L’année 1990 est un tournant : elle inaugure une nouvelle donne géopolitique. La plupart des pays se détournent du « socialisme réel » et se « convertissent à une économie de marché ». Quant aux partis de libération au pouvoir, leur légitimité se voit remise en cause. Ainsi au Cap-Vert, le PAICV perd les élections et Antonio Mascarenhas Monteiro est élu à la présidence. En Guinée-Bissau, « Nino » Vieira décide en 1998 de limoger Ansumané Mané, chef d’Etat major de l’armée et accusé de trafic d’armes au profit du MFDC (Mouvement des forces démocratiques de la Casamance). Cela entraîne une guerre civile qui prend fin en 1999 avec l’organisation d’élections et la victoire en janvier 2000 de Kumba Yala, leader du parti de la rénovation sociale.
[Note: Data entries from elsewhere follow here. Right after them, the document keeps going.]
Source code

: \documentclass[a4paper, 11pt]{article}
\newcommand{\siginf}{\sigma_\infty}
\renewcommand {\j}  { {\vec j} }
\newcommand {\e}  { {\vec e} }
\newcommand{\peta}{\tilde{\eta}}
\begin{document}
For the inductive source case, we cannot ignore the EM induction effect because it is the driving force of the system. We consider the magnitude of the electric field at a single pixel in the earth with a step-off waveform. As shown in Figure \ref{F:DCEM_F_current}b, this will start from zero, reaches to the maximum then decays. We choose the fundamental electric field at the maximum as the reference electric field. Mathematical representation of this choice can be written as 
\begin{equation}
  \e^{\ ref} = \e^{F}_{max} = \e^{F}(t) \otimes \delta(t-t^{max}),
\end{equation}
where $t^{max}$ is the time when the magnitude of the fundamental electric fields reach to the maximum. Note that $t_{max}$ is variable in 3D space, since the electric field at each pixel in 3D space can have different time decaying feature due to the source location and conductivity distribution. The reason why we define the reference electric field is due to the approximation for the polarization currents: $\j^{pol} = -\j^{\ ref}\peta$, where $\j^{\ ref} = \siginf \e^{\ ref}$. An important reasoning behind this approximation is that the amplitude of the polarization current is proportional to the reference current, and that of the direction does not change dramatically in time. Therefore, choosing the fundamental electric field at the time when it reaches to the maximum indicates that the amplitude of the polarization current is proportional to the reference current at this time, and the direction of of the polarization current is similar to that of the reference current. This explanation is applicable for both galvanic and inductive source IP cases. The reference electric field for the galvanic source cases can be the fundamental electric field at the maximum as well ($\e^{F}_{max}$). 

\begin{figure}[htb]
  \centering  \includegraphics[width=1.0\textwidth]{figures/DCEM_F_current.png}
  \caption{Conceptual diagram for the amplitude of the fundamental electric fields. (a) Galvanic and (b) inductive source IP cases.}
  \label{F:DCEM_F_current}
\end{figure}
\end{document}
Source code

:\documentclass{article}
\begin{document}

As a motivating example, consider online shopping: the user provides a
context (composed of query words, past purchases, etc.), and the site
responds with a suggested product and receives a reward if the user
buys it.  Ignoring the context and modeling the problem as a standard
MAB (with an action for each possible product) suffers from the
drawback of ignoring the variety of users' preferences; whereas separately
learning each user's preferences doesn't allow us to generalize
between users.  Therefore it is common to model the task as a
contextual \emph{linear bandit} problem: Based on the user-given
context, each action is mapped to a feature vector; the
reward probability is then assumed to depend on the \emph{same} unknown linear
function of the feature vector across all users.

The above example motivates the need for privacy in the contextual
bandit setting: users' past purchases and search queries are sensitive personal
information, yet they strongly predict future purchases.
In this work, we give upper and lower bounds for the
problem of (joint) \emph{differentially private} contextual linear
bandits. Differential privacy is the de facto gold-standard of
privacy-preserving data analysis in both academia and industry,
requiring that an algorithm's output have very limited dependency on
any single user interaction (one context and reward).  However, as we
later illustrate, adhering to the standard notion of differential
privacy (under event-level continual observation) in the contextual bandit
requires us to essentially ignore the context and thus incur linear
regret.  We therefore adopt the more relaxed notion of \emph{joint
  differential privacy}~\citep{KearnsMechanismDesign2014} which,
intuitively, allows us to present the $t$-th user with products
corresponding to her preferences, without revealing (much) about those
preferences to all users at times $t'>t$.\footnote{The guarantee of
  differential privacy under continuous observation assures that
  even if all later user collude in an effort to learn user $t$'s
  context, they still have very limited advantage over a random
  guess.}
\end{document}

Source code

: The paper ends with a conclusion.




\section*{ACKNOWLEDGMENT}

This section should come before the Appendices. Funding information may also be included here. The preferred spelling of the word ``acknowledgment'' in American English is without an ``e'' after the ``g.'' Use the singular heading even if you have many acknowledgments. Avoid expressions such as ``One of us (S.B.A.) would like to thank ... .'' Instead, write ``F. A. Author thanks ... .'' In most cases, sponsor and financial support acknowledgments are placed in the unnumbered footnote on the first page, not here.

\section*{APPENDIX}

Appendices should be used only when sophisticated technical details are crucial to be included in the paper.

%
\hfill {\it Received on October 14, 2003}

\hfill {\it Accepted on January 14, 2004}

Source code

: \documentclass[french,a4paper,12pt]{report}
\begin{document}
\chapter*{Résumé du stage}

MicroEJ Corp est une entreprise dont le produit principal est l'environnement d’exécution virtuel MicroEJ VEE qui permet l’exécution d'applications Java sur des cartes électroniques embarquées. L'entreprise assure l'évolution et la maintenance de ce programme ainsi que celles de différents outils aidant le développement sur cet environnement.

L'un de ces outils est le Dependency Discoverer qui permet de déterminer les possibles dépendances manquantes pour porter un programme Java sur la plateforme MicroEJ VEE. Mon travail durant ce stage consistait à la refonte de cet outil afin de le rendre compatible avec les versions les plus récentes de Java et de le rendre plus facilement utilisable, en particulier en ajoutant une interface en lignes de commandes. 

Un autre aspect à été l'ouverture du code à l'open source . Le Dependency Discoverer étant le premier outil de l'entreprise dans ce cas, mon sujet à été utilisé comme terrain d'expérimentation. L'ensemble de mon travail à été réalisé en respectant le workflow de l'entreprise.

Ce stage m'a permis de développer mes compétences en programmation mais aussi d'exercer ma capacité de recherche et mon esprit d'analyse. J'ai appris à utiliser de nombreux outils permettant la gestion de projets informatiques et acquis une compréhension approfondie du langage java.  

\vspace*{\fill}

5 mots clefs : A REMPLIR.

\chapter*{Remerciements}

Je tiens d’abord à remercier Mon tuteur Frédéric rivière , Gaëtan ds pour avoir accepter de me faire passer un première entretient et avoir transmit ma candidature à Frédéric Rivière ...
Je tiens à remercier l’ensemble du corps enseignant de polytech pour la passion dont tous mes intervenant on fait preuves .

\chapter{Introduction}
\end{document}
D’abord instrument d’émancipation politique puis source de légitimation du pouvoir, la littérature contemporaine, bien qu’utilisant comme média la langue portugaise, l’ancre dans des spécificités culturelles par un processus de destruction puis d’appropriation. Processus que nous nous proposons d’interroger ici. Nous verrons que la poésie et la prose ne connaissent pas la même évolution, que la problématique linguistique, si elle est opérante pour certains ne fait pas l’unanimité, que la littérature s’est affranchie du politique, ouvrant ainsi des espaces de création originaux.
Il s’agit également de donner un aperçu forcément trop succin des autres productions artistiques. Une grande liberté a été laissée aux rédacteurs qui ont privilégié tel ou tel aspect, permettant ainsi de croiser les regards. L’approche par pays a été préférée en raison de la diversité et de l’éclatement géographique, bien qu’il soit possible d’isoler un espace insulaire d’un espace continental (3).
Au cours de cette déambulation, au-delà des ressemblances et des différences, s’élèvent des voix plurielles qui déclinent les modalités de l’être en devenir et constituent autant de regards sur des espaces perçus le plus souvent sous le seul regard du conflit.

1 in Fictions, Oeuvres Complètes, vol.1 La Pléiade
2 Plus particulièrement en Guinée-Bissau et au Cap-Vert
3 le thème de l’insularité est d’ailleurs présent dans tous les pays, ainsi en Angola et au Mozambique il est l’espace sémantique d’une recréation littéraire originale.